Your instructions
Return all lines from the listing below that include the word "Given".

══════

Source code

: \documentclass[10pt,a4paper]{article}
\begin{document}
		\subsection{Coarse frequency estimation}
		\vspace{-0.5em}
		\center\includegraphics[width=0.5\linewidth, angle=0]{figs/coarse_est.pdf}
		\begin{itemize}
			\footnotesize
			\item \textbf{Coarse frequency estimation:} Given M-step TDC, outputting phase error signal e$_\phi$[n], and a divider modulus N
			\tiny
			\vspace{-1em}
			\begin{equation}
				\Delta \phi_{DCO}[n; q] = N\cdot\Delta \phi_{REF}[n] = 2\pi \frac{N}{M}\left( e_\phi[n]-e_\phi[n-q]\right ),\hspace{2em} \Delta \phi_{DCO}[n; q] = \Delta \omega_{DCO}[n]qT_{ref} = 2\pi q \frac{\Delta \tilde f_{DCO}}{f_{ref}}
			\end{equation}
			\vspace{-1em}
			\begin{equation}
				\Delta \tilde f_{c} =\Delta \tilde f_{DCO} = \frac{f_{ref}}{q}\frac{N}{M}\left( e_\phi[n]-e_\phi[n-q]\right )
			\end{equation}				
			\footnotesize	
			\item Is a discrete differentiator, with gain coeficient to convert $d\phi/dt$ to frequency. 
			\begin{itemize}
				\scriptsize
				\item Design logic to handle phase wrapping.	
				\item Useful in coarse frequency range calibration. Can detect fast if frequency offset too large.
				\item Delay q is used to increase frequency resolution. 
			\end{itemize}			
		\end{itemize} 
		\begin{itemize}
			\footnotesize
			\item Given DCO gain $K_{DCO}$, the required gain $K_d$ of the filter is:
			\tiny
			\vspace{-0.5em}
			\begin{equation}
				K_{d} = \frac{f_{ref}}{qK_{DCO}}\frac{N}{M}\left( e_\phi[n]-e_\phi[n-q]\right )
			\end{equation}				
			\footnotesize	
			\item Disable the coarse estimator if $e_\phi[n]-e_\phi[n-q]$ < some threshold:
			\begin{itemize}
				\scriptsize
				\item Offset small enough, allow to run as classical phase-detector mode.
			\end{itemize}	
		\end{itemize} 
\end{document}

══════

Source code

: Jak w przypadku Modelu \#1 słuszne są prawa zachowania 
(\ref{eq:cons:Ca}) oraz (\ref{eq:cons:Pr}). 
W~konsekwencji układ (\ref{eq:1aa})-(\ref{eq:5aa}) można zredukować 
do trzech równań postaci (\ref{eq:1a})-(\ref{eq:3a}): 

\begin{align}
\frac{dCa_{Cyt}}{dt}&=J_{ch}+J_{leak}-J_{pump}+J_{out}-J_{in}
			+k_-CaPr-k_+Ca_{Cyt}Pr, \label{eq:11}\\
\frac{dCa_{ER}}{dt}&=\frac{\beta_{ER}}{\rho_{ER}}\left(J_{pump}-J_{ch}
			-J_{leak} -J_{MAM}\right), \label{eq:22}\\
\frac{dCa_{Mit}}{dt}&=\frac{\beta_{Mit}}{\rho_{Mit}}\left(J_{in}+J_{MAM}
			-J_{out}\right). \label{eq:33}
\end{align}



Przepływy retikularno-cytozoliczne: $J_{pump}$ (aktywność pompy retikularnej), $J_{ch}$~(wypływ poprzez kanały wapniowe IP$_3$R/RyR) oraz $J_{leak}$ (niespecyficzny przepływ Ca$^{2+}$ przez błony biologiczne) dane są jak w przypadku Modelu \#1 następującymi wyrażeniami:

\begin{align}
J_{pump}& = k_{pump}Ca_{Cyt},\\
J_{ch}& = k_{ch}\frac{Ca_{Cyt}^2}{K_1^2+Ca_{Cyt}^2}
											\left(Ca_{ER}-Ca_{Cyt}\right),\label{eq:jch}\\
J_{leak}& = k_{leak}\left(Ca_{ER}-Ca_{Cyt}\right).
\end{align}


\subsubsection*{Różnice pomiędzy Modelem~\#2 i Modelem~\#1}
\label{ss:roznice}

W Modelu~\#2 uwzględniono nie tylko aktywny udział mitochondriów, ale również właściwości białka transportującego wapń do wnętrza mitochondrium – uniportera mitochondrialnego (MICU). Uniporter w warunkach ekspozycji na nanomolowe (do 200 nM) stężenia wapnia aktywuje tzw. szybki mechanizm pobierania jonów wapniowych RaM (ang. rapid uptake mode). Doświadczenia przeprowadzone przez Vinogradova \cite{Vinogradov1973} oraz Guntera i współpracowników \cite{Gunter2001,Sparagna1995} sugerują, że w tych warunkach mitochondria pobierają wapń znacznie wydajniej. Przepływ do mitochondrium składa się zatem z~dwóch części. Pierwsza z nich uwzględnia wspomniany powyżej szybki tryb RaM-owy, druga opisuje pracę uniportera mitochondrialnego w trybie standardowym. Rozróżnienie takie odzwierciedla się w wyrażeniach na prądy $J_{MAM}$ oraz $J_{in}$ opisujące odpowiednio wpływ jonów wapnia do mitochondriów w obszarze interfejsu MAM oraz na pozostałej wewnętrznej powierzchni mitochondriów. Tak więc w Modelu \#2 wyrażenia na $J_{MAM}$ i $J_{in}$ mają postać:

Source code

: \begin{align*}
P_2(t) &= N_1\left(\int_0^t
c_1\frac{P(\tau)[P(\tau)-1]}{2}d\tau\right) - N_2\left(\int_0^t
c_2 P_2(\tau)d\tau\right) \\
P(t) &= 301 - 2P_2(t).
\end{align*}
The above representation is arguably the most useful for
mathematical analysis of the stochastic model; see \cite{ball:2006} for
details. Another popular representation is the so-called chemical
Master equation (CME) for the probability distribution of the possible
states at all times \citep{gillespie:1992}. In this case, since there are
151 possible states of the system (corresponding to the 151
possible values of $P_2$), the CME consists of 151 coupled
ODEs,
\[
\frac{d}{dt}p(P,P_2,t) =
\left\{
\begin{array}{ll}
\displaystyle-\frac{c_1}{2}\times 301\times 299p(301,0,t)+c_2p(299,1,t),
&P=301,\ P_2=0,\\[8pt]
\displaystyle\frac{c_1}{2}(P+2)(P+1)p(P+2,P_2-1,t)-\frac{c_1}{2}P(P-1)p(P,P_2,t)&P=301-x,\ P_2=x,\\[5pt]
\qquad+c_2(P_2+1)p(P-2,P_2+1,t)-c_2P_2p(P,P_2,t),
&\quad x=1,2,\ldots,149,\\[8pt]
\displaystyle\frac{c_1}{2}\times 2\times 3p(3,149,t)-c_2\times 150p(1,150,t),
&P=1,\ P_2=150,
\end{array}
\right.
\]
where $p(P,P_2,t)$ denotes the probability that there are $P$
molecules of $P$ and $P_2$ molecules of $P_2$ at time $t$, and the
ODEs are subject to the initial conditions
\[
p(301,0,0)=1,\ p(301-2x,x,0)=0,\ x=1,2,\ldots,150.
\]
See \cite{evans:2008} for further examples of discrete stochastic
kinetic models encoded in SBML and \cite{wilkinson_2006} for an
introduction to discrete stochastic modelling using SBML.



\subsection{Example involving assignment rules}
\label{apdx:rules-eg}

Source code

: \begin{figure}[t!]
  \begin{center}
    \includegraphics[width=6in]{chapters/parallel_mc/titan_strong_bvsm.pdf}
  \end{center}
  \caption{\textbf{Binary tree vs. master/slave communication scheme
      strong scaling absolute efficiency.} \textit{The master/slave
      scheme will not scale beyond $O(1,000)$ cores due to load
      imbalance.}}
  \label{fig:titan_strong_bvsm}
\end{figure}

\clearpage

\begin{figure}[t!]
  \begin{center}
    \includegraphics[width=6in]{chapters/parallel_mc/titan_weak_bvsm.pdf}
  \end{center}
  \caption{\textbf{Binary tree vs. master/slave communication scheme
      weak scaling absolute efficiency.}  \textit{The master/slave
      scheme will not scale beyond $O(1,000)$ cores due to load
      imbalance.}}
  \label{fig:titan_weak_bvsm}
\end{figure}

══════

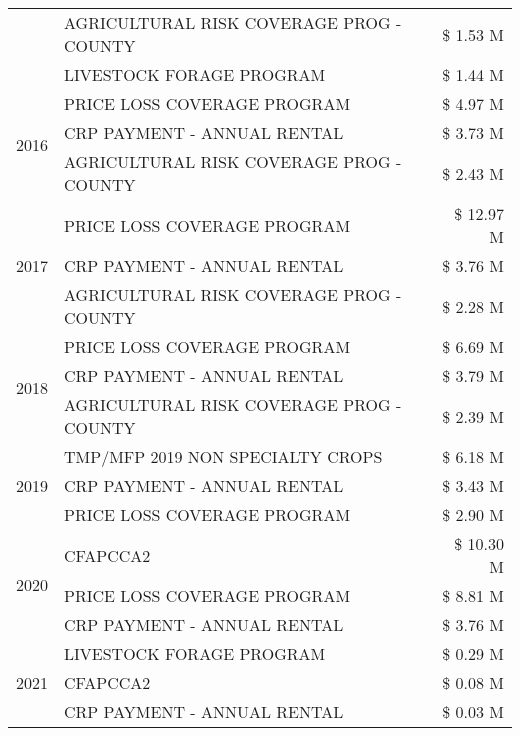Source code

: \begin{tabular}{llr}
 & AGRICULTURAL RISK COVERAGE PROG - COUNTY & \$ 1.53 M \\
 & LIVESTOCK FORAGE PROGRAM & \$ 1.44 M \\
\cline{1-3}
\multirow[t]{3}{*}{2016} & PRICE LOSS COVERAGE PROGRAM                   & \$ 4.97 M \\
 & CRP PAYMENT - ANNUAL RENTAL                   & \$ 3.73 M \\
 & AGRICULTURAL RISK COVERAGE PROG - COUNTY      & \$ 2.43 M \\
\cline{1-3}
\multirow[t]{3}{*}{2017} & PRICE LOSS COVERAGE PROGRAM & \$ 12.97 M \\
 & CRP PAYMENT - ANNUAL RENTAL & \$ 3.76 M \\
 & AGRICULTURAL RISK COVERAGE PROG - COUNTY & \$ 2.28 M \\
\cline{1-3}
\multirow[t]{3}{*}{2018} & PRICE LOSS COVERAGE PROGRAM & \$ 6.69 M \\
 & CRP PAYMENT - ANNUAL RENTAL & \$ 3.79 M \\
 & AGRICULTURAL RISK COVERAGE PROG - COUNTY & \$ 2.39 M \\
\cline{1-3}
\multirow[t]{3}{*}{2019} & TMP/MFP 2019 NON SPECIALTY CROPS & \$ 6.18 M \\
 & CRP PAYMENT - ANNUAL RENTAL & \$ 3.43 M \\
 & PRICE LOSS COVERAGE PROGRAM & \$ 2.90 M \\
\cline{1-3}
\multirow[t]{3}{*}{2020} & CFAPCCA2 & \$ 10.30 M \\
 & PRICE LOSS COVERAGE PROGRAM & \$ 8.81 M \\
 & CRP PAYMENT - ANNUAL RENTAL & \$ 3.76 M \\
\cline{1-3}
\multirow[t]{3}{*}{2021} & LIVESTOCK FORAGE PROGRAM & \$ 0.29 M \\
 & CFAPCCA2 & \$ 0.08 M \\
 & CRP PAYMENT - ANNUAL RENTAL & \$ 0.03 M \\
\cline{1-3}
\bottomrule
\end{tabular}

══════

Task result
			\item \textbf{Coarse frequency estimation:} Given M-step TDC, outputting phase error signal e$_\phi$[n], and a divider modulus N
			\item Given DCO gain $K_{DCO}$, the required gain $K_d$ of the filter is:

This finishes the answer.